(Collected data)
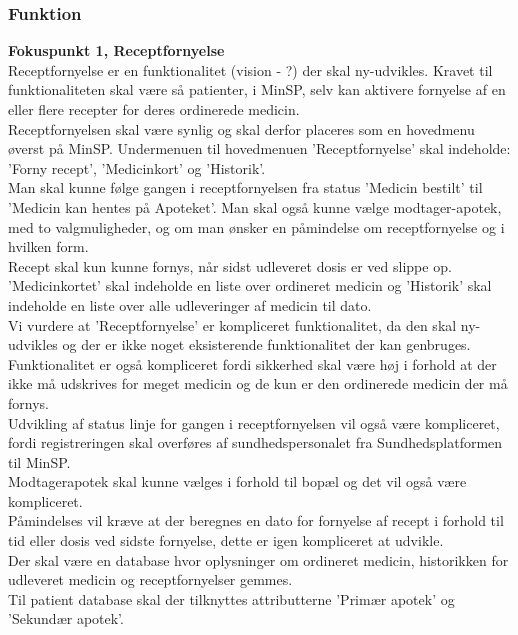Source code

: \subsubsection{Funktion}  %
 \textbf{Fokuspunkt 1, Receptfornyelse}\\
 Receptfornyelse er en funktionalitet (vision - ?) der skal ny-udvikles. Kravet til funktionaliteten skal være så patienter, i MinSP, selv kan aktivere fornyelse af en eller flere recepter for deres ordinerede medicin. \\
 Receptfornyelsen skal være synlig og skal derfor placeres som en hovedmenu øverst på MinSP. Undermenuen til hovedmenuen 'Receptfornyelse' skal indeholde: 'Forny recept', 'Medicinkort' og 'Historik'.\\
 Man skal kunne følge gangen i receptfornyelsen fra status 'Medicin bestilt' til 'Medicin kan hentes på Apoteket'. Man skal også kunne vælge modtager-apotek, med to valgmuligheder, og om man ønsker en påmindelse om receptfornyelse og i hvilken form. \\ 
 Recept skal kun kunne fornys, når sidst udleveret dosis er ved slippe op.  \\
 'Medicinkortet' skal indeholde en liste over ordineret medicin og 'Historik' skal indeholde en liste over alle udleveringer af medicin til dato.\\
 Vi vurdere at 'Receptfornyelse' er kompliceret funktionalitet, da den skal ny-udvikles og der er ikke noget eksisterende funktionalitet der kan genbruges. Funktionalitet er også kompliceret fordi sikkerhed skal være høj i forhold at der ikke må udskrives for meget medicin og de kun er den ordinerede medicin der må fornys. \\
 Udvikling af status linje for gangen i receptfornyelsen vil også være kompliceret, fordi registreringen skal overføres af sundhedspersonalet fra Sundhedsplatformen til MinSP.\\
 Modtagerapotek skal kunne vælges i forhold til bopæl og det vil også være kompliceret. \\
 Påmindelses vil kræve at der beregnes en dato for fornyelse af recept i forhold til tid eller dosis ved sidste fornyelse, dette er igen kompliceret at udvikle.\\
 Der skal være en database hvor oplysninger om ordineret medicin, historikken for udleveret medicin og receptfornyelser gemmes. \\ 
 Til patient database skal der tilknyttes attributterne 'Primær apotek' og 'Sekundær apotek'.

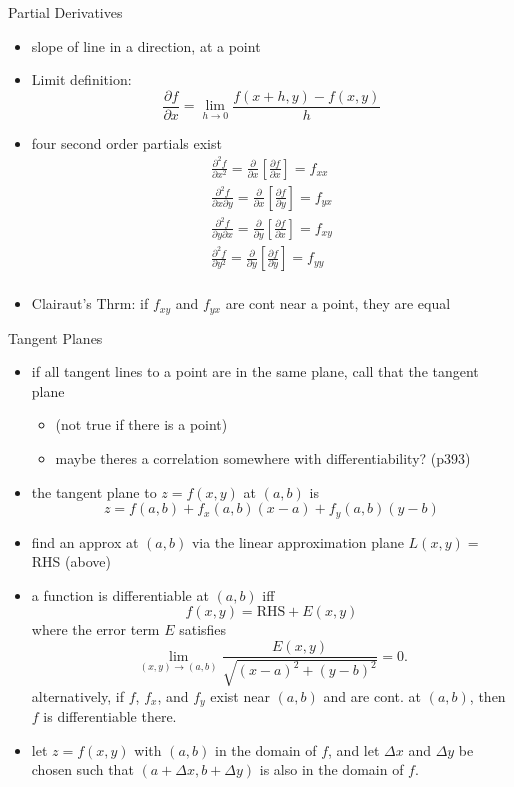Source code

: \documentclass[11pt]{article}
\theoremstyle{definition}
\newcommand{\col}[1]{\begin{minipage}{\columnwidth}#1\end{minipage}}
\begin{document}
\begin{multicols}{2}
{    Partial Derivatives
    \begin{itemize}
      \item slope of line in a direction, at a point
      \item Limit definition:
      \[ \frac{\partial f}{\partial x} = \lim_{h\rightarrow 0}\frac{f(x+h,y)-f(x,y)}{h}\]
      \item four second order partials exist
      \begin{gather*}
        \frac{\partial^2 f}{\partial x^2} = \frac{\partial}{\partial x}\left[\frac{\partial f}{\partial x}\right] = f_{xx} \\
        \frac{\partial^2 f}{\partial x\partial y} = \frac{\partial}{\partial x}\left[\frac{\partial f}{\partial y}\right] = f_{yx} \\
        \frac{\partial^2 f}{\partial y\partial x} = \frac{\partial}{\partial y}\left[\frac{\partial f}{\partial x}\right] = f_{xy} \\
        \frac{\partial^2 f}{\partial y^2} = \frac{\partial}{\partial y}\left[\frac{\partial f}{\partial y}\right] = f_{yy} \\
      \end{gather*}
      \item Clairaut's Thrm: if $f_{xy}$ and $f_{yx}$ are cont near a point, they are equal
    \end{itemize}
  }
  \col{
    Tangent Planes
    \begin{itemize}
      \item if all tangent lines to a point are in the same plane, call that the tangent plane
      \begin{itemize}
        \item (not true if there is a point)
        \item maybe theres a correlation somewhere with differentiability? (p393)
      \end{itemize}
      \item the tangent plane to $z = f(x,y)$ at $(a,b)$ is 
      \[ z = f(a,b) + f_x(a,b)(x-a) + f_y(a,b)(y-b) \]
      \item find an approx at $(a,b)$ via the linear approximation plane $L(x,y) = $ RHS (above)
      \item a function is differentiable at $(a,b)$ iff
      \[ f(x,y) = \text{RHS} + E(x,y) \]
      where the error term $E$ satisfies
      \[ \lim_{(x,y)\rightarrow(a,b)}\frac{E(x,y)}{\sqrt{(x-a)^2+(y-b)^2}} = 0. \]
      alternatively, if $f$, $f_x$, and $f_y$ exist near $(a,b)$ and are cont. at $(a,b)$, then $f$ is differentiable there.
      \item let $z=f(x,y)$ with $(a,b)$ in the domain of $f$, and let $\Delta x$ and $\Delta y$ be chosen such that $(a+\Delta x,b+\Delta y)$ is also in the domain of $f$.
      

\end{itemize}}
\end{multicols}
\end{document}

*Task prompt*.
Please give back an exact copy of the entries above from their first line through the line containing "medicin til dato.\\", leaving the pictures aside.

*Response*.
Source code

: \subsubsection{Funktion}  %
 \textbf{Fokuspunkt 1, Receptfornyelse}\\
 Receptfornyelse er en funktionalitet (vision - ?) der skal ny-udvikles. Kravet til funktionaliteten skal være så patienter, i MinSP, selv kan aktivere fornyelse af en eller flere recepter for deres ordinerede medicin. \\
 Receptfornyelsen skal være synlig og skal derfor placeres som en hovedmenu øverst på MinSP. Undermenuen til hovedmenuen 'Receptfornyelse' skal indeholde: 'Forny recept', 'Medicinkort' og 'Historik'.\\
 Man skal kunne følge gangen i receptfornyelsen fra status 'Medicin bestilt' til 'Medicin kan hentes på Apoteket'. Man skal også kunne vælge modtager-apotek, med to valgmuligheder, og om man ønsker en påmindelse om receptfornyelse og i hvilken form. \\ 
 Recept skal kun kunne fornys, når sidst udleveret dosis er ved slippe op.  \\
 'Medicinkortet' skal indeholde en liste over ordineret medicin og 'Historik' skal indeholde en liste over alle udleveringer af medicin til dato.\\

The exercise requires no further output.